É outro sopro do Realismo na obra romântica: Fernando se sente ofendido com a acusação de Aurélia, sendo que ele próprio tinha consciência de sua situação. É uma hipocrisia da parte dele; mas uma coisa é ter consciência do que o que faz não é certo, outra completamente diferente é alguém de fora lhe dizer o mesmo. Aurélia é a mulher ultrajada que não mediu esforços para devolver na mesma moeda a traição de que foi vítima, calculando cada ação com certa frieza e envolvendo todos ao seu redor, do seu tio e tutor Lemos ao melhor amigo, doutor Torquato Ribeiro. Usou de chantagem para com o primeiro, através de uma carta que este lhe enviou propondo-lhe coisas absurdas quando ela ainda era pobre; quanto ao segundo, aproveitou-se da paixão deste por Adelaide, a ex-noiva de Fernando. Seu triunfo é pôr o marido em seu devido lugar, de simples mercadoria de um comércio lucrativo. Humilhação para Fernando, que deve manter as aparências diante de todos, mas que não consegue esconder sua condição dos mais perspicazes, como Lísia Soares, numa conversa meio que indiscreta sobre o valor do dote.

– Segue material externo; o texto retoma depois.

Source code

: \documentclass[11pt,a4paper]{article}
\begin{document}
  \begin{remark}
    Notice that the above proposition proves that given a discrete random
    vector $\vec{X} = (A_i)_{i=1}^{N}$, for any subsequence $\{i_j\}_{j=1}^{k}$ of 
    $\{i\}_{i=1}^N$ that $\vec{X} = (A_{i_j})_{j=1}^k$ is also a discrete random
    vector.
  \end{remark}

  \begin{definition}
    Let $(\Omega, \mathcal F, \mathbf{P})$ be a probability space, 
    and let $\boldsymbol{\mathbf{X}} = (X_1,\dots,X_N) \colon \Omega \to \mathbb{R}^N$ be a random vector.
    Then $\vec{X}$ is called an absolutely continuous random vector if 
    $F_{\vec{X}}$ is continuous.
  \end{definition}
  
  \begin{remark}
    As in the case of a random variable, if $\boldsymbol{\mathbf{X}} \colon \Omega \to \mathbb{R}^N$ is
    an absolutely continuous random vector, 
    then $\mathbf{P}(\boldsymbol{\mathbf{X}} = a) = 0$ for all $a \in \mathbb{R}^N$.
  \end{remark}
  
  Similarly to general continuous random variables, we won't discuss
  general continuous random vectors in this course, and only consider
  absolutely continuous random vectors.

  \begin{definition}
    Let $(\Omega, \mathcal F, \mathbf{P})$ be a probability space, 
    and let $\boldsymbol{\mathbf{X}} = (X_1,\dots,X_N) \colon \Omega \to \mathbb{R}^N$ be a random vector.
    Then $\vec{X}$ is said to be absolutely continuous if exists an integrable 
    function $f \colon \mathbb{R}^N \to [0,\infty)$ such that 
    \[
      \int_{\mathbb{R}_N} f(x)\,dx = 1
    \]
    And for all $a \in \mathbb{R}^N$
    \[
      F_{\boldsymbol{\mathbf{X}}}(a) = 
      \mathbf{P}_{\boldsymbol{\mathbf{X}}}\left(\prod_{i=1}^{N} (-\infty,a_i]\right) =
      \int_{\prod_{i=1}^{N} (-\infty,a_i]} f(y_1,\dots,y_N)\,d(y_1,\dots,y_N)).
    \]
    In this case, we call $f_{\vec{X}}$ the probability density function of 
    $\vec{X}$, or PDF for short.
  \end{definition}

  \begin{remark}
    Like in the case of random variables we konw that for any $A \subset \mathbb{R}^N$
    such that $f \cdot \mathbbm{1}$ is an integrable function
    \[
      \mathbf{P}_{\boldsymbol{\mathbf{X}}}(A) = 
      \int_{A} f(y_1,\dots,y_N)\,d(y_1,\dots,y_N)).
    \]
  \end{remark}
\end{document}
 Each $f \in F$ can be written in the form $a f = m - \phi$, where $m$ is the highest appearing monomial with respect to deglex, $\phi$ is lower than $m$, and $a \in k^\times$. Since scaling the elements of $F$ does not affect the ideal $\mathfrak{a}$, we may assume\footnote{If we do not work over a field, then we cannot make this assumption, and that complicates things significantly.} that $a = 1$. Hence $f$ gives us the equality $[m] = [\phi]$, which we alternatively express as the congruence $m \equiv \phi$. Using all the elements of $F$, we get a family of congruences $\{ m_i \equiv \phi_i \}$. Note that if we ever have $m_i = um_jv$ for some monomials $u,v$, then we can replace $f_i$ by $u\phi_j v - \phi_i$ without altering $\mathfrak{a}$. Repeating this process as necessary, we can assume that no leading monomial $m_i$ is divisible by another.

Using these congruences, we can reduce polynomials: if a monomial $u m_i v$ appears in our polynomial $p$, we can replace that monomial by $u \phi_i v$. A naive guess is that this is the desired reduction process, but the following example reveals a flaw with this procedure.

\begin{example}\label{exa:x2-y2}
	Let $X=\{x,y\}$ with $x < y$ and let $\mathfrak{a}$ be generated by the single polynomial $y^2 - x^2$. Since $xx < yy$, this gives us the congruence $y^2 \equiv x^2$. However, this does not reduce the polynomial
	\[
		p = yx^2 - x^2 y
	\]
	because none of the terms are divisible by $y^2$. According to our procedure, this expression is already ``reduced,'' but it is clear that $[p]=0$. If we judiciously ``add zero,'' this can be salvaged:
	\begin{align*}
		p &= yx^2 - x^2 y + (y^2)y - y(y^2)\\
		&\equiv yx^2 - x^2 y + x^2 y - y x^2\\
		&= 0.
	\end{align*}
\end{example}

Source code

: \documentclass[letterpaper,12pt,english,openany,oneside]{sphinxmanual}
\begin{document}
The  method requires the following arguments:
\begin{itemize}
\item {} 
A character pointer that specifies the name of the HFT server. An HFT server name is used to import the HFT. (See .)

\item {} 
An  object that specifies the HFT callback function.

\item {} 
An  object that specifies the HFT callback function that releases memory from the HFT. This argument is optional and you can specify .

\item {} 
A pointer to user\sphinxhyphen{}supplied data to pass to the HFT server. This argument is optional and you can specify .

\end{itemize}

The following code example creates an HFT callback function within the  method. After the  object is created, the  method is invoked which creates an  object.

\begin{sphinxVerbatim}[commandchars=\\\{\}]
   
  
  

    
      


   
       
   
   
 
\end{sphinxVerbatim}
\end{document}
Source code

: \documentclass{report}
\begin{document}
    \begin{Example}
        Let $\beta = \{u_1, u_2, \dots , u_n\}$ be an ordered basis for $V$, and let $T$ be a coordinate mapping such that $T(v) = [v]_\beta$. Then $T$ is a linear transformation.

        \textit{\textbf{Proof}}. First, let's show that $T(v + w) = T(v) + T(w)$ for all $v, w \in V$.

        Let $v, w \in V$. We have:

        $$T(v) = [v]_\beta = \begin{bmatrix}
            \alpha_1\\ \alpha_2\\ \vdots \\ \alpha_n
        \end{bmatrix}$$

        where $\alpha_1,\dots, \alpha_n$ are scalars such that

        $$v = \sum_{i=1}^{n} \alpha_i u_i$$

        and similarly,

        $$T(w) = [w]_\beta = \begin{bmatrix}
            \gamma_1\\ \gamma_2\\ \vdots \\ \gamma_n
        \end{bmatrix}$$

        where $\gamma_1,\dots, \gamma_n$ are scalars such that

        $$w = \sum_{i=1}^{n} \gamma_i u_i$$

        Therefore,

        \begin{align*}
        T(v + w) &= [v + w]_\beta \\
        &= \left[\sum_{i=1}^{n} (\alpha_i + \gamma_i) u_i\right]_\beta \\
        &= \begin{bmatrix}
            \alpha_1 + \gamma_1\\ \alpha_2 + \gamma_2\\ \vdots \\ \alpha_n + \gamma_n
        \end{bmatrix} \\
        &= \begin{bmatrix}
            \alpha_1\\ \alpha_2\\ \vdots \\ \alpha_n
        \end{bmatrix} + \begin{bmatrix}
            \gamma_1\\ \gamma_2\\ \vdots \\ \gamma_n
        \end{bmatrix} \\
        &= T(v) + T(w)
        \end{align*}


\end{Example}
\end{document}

Sendo Aurélia uma mulher independente e mandante da situação, tão diferente das outras de sua época, é claro que Alencar não correria o risco de ver sua protagonista ganhar a antipatia dos leitores, na maioria conservadores. Como o romance foi publicado primeiramente em folhetins, vejamos: por quase todo o romance, vemos a esposa submetendo o marido a situações no mínimo constrangedoras – imagina a cena! Para justificá-la, o autor abre antes um parêntese na história e volta dois anos no tempo para dar a conhecer ao público os motivos de Aurélia. Ficamos sabendo então de seu passado pobre, a perda do pai e do irmão, a submissão aos desejos da mãe de fazer um bom casamento, até conhecer Fernando, que, mesmo apaixonado, a abandona para ser noivo de Adelaide, a moça que, apesar de não ser muito rica, pode mantê-lo na sociedade chique de então. Aurélia desconhece os motivos de Fernando em deixá-la – ela acredita que o rapaz se apaixonou por outra – e é aí nesse momento que percebemos a mão de Lemos em toda essa história.

Lemos sempre acreditou que sua irmã Emília, mãe de Aurélia, era amante de Pedro Camargo (portanto, uma mulher da vida) e, querendo aliciar a filha dela, ele, na surdina, envolve Fernando através do pai de Adelaide para que o moço abandone a namorada; depois envia à sobrinha uma carta anônima, dizendo o verdadeiro motivo do noivado do rapaz, causando-lhe um grande desgosto. Mas seus planos de fazer de Aurélia uma mercadoria (vocês entenderam, não é?) vão por água abaixo com a chegada de Lourenço Camargo, pai de Pedro e, portanto, avô da protagonista. Ele reconhece o casamento legítimo do filho com a nora, se afeiçoa à neta, e com sua morte, a torna sua universal herdeira. Aurélia fica milionária, e ao descobrir isso, Lemos arranja um modo de se tornar seu tutor (e administrador do dinheiro, claro). Entretanto, ele não contava com a esperteza de Aurélia: de posse das missivas de Lemos, ela o chantageia para conseguir o que quer: ser dona de si (e do dinheiro, claro), morar em casa própria e longe dos parentes maternos. É o castigo de Lemos: com o olho maior que a barriga, acabou ficando com fome – pois Aurélia o mantém longe de seu círculo e de seu dinheiro. Devemos entender então, que o tio é a primeira vítima da vingança de Aurélia. Depois, obviamente, é a vez de Fernando... porém, o que ela não imagina é que o rapaz já está arrependido do compromisso com Adelaide e, mais para fazer a noiva perder a paciência do que por gosto, viaja a trabalho para Pernambuco, voltando ao Rio dois anos depois.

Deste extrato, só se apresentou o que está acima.